Like many capitals the city of Mexico is a place of monuments-large monuments, small, ancient monuments, and new, representational monuments, and allegorical monuments—each bearing a message from the past. Among them is the Hemiciclo. It stands in a spacious, old, beautiful park, the Alameda Central, where the young and old of the city still promenade on Sundays and holidays as people do in the plazas throughout the country and, indeed, as people do in many parts of the world. Amid green trees and a great variety of flowers and shrubs and flanked by a semicircle of twelve doric columns of white Carrara marble stands the central pedestal of the Hemiciclo supporting the statues of three figures. One statue represents a former president of the republic, Benito Juarez, who appears solemn and grim as a Roman proconsul administering justice. Juarez the Lawgiver is seated, and surrounding him are two allegorical figures, also of marble, one representing Glory, who is placing a crown on Juarez’s head, and the other, the Republic, who stands behind, resting her sword on the ground to signify the end of a gigantic struggle. The letters of the pedestal read: “Al Benemerito Benito Juarez.
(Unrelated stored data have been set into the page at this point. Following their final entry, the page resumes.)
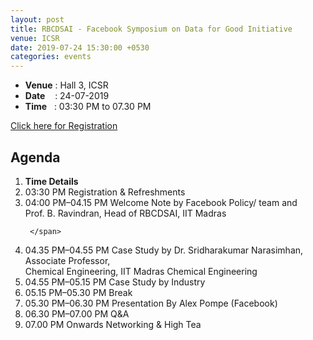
 ```yaml
---
layout: post
title: RBCDSAI - Facebook Symposium on Data for Good Initiative
venue: ICSR
date: 2019-07-24 15:30:00 +0530
categories: events
---
```

<ul class="mb-5" >
        <li><b>Venue</b> : Hall 3, ICSR</li>
        <li><b>Date</b>&nbsp;&nbsp;&nbsp;  : 24-07-2019</li>
        <li><b>Time</b>&nbsp;&nbsp; : 03:30 PM to 07.30 PM</li>
        
</ul>
<a href="https://bit.ly/2Sg2E5F">Click here for Registration</a>
<h2 class="post-title text-center"> Agenda </h2>
<ol class="publications container mt-4">
  <li class="row">
    <span class="col-5 text-center"><strong> Time </strong> </span>
    <span class="col-25 text-center"><strong> Details</strong> </span>
  </li>
  <li class="row"> 
     <span class="col-5 text-center">
       03:30 PM 
       </span>
       <span class="col-25"> Registration & Refreshments 
     </span>
  </li> <li class="row">
     <span class="col-5 text-center">
      04:00 PM–04.15 PM
       </span> 
       <span class="col-25">
         Welcome Note by Facebook Policy/ team and <br> Prof. B. Ravindran, Head of RBCDSAI, IIT Madras

     </span>
  </li> <li class="row">
     <span class="col-5 text-center">
       04.35 PM–04.55 PM
       </span> <span class="col-25">  Case Study by Dr. Sridharakumar Narasimhan,<br> Associate Professor,<br> Chemical Engineering, IIT Madras
Chemical Engineering
     </span>
  </li> <li class="row">
     <span class="col-5 text-center">
       04.55 PM–05.15 PM
       </span> <span class="col-25">
        Case Study by Industry  
     </span>
  </li> <li class="row">
     <span class="col-5 text-center">
       05.15 PM–05.30 PM
       </span> <span class="col-25">
       Break
     </span>
  </li> <li class="row">
     <span class="col-5 text-center">
       05.30 PM–06.30 PM
       </span> <span class="col-25">
      Presentation By Alex Pompe (Facebook)
     </span>
  </li>
 <li class="row">
     <span class="col-5 text-center">
       06.30 PM–07.00 PM
       </span> <span class="col-25">
      Q&A
     </span>
  </li>
<li class="row">
     <span class="col-5 text-center">
       07.00 PM Onwards
       </span> <span class="col-25">
      Networking & High Tea
     </span>
  </li>


</ol>
<ul>

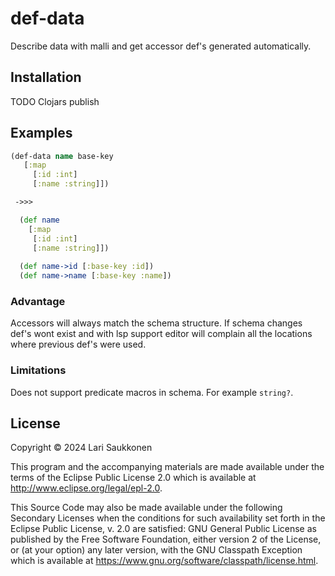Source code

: # def-data

Describe data with malli and get accessor def's generated automatically.

## Installation

TODO Clojars publish


## Examples

``` clojure
(def-data name base-key
   [:map
     [:id :int]
     [:name :string]])

 ->>>

  (def name
    [:map
     [:id :int]
     [:name :string]])
 
  (def name->id [:base-key :id])
  (def name->name [:base-key :name])

```

### Advantage
Accessors will always match the schema structure. If schema changes def's wont exist and with lsp support editor will complain all the locations where previous def's were used.
  
### Limitations
Does not support predicate macros in schema. For example `string?`.


## License

Copyright © 2024 Lari Saukkonen

This program and the accompanying materials are made available under the
terms of the Eclipse Public License 2.0 which is available at
http://www.eclipse.org/legal/epl-2.0.

This Source Code may also be made available under the following Secondary
Licenses when the conditions for such availability set forth in the Eclipse
Public License, v. 2.0 are satisfied: GNU General Public License as published by
the Free Software Foundation, either version 2 of the License, or (at your
option) any later version, with the GNU Classpath Exception which is available
at https://www.gnu.org/software/classpath/license.html.
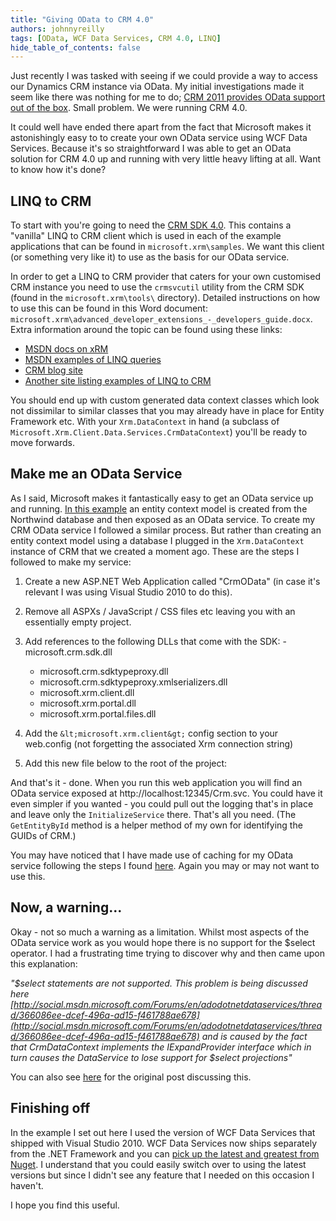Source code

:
 ```yaml
---
title: "Giving OData to CRM 4.0"
authors: johnnyreilly
tags: [OData, WCF Data Services, CRM 4.0, LINQ]
hide_table_of_contents: false
---
```

Just recently I was tasked with seeing if we could provide a way to access our Dynamics CRM instance via OData. My initial investigations made it seem like there was nothing for me to do; [CRM 2011 provides OData support out of the box](http://msdn.microsoft.com/en-us/library/gg309461.aspx). Small problem. We were running CRM 4.0.

 It could well have ended there apart from the fact that Microsoft makes it astonishingly easy to to create your own OData service using WCF Data Services. Because it's so straightforward I was able to get an OData solution for CRM 4.0 up and running with very little heavy lifting at all. Want to know how it's done?

## LINQ to CRM

To start with you're going to need the [CRM SDK 4.0](http://www.microsoft.com/en-us/download/details.aspx?id=38). This contains a "vanilla" LINQ to CRM client which is used in each of the example applications that can be found in `microsoft.xrm\samples`. We want this client (or something very like it) to use as the basis for our OData service.

In order to get a LINQ to CRM provider that caters for your own customised CRM instance you need to use the `crmsvcutil` utility from the CRM SDK (found in the `microsoft.xrm\tools\` directory). Detailed instructions on how to use this can be found in this Word document: `microsoft.xrm\advanced_developer_extensions_-_developers_guide.docx`. Extra information around the topic can be found using these links:

- [MSDN docs on xRM](http://msdn.microsoft.com/en-us/library/ff681559)
- [MSDN examples of LINQ queries](http://msdn.microsoft.com/en-us/library/ff681573)
- [CRM blog site](http://www.dynamicscrmtrickbag.com/)
- [Another site listing examples of LINQ to CRM](http://community.adxstudio.com/products/adxstudio-portals/developers-guide/archive/linq-to-crm-22/)



You should end up with custom generated data context classes which look not dissimilar to similar classes that you may already have in place for Entity Framework etc. With your `Xrm.DataContext` in hand (a subclass of `Microsoft.Xrm.Client.Data.Services.CrmDataContext`) you'll be ready to move forwards.

## Make me an OData Service

As I said, Microsoft makes it fantastically easy to get an OData service up and running. [In this example](http://msdn.microsoft.com/en-US/library/dd728275) an entity context model is created from the Northwind database and then exposed as an OData service. To create my CRM OData service I followed a similar process. But rather than creating an entity context model using a database I plugged in the `Xrm.DataContext` instance of CRM that we created a moment ago. These are the steps I followed to make my service:

1. Create a new ASP.NET Web Application called "CrmOData" (in case it's relevant I was using Visual Studio 2010 to do this).
2. Remove all ASPXs / JavaScript / CSS files etc leaving you with an essentially empty project.
3. Add references to the following DLLs that come with the SDK: - microsoft.crm.sdk.dll
    - microsoft.crm.sdktypeproxy.dll
    - microsoft.crm.sdktypeproxy.xmlserializers.dll
    - microsoft.xrm.client.dll
    - microsoft.xrm.portal.dll
    - microsoft.xrm.portal.files.dll

    

4. Add the `&lt;microsoft.xrm.client&gt;` config section to your web.config (not forgetting the associated Xrm connection string)
5. Add this new file below to the root of the project:



<script src="https://gist.github.com/3765280.js?file=Crm.svc.cs"></script>

And that's it - done. When you run this web application you will find an OData service exposed at http://localhost:12345/Crm.svc. You could have it even simpler if you wanted - you could pull out the logging that's in place and leave only the `InitializeService` there. That's all you need. (The `GetEntityById` method is a helper method of my own for identifying the GUIDs of CRM.)

You may have noticed that I have made use of caching for my OData service following the steps I found [here](https://blogs.msdn.com/b/peter_qian/archive/2010/11/17/using-asp-net-output-caching-with-wcf-data-services.aspx). Again you may or may not want to use this.

## Now, a warning...

Okay - not so much a warning as a limitation. Whilst most aspects of the OData service work as you would hope there is no support for the $select operator. I had a frustrating time trying to discover why and then came upon this explanation:

*"$select statements are not supported. This problem is being discussed here [http://social.msdn.microsoft.com/Forums/en/adodotnetdataservices/thread/366086ee-dcef-496a-ad15-f461788ae678](http://social.msdn.microsoft.com/Forums/en/adodotnetdataservices/thread/366086ee-dcef-496a-ad15-f461788ae678) and is caused by the fact that CrmDataContext implements the IExpandProvider interface which in turn causes the DataService to lose support for $select projections"*

You can also see [here](http://social.microsoft.com/Forums/en/crmdevelopment/thread/31daedb4-3d75-483a-8d7f-269af3375d74) for the original post discussing this.

## Finishing off

In the example I set out here I used the version of WCF Data Services that shipped with Visual Studio 2010. WCF Data Services now ships separately from the .NET Framework and you can [pick up the latest and greatest from Nuget](http://nuget.org/packages?q=wcf+data+services). I understand that you could easily switch over to using the latest versions but since I didn't see any feature that I needed on this occasion I haven't.

I hope you find this useful.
La Patria.” Many years have passed since 1910, when the Mexican government built and dedicated the Hemiciclo after a design by the architect Guillermo Heredia.
 
Like many other such monuments it is the embodiment of a myth. In life Juarez offered little to the mythologizers-he was never able to boast a military career, he often impressed people as reserved or even impassive. he stood a little over five feet; with small hands and feet and dark staring eyes, a coppery complexion that helped disguise a large scar across his face, of Zapotec Indian parentage, he was no striking figure. He did, however, lead Mexican liberals in the I 850s and 1860s in their titanic struggle against formidable opposition, both foreign and domestic, and in the years since his death his worshipers have gathered at the Hemiciclo, at his tomb, or in many other places in Mexico sacred to his memory, usually on anniversaries of his birth or death. For them Juarez is, in agreement with the golden inscription on the central pedestal of the Hemiciclo, “Benemerito de la Patria” or even “Benemerito de las Americas.”
 
Development of a Juarez myth has had all the classic characteristics of myths and mythmaking, especially the subjective view or image of a reality, whether it be of an historical figure, as in the case of Juarez, an event, an institution, or even a geographical region. Image or meaning ascribed to what is assumed to be a reality constitutes one of the main elements of myth and when manipulated to promote a cause assumes a reality of its own. The apotheosis of Juarez projected a subjective view or image of the historical reality. In all myths, to be sure, the assumed reality is a feature useful to an individual or a group.